We start At the Gates during the fall of the Roman Empire. You have the opportunity to play as all of the barbarian tribes, though in the beginning, you can only play as the Goths. The tribes unlock as your gain reputation to either align with them or destroy them, ultimately leading to your victory against Rome.

At the Gates plays like any other hex-grid-style map-conquering strategy game where the goal is to expand your borders into other kingdoms. You strategize how to build resources, fight off opposition, and conquer other lands. Coming into At the Gates, it’s best to not assume that there would be rapid rewards, and the game itself tells you as much in its initial tooltips that guide you through starting your settlement. This is all about the long-game and dealing with the frustrations of not being quite strong enough to fend off bandits or other armies. Oh, and don’t get too attached to your clans. They will die. Just keep working at it.

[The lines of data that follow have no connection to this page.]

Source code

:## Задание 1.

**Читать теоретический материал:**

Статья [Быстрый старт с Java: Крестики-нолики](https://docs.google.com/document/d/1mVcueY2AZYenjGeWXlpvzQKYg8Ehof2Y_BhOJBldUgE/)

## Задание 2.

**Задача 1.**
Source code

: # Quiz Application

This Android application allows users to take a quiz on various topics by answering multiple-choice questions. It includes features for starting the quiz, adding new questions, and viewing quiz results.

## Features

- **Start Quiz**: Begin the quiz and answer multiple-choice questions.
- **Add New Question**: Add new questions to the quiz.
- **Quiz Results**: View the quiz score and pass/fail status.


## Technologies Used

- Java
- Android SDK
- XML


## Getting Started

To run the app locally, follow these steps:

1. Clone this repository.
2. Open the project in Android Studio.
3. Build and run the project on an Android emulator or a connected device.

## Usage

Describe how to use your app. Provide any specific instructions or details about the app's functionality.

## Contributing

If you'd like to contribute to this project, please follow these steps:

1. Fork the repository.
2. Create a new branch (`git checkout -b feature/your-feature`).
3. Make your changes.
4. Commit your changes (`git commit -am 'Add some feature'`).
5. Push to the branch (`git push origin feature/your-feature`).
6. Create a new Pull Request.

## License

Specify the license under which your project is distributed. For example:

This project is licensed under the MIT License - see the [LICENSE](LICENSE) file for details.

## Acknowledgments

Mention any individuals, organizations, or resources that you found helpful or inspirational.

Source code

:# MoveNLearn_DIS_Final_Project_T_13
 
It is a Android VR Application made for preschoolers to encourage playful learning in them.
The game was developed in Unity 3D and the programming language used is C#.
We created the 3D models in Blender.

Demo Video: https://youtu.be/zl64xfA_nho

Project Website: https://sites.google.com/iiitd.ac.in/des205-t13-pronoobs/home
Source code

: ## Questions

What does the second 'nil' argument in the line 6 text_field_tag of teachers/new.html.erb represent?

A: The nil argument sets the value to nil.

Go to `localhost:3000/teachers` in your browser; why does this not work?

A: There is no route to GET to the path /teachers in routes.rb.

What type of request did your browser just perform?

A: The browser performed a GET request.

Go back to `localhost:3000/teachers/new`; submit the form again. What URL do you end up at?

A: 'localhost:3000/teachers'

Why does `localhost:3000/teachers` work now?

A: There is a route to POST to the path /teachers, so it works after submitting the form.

The gameplay of At the Gates can be remarkably frustrating and isn’t as intuitive as it should be, even as a Civ player. I found myself hung up quite often on how to actually understand all the ins and outs of everything. It’s completely mouse controlled, which is fine. With only a few keyboard needs and a complete lack of need for quick reaction time, it’s easy to control. The simplicity of the controls are misleading.

Frustrations Aplenty

The interface is where we see the most issues. The help files are fairly robust, but clunky and hard to navigate. There are no real instructions on things like how to build your structures like logging camps and ranches (which I still haven’t figured out and I’m super annoyed with). Buttons that exist in some places like for logging camps (I can tell if I can build a camp or not because the button is grayed) don’t exist for ranchers, so I have no idea if I can build a ranch anywhere. Also, having to learn the hard way that I need to keep my low level scout classes (reapers, gatherers, diggers, etc.) to identify nodes for my higher level classes (farmers, gardeners, miners, etc.) to figure out where to set up structures was really frustrating.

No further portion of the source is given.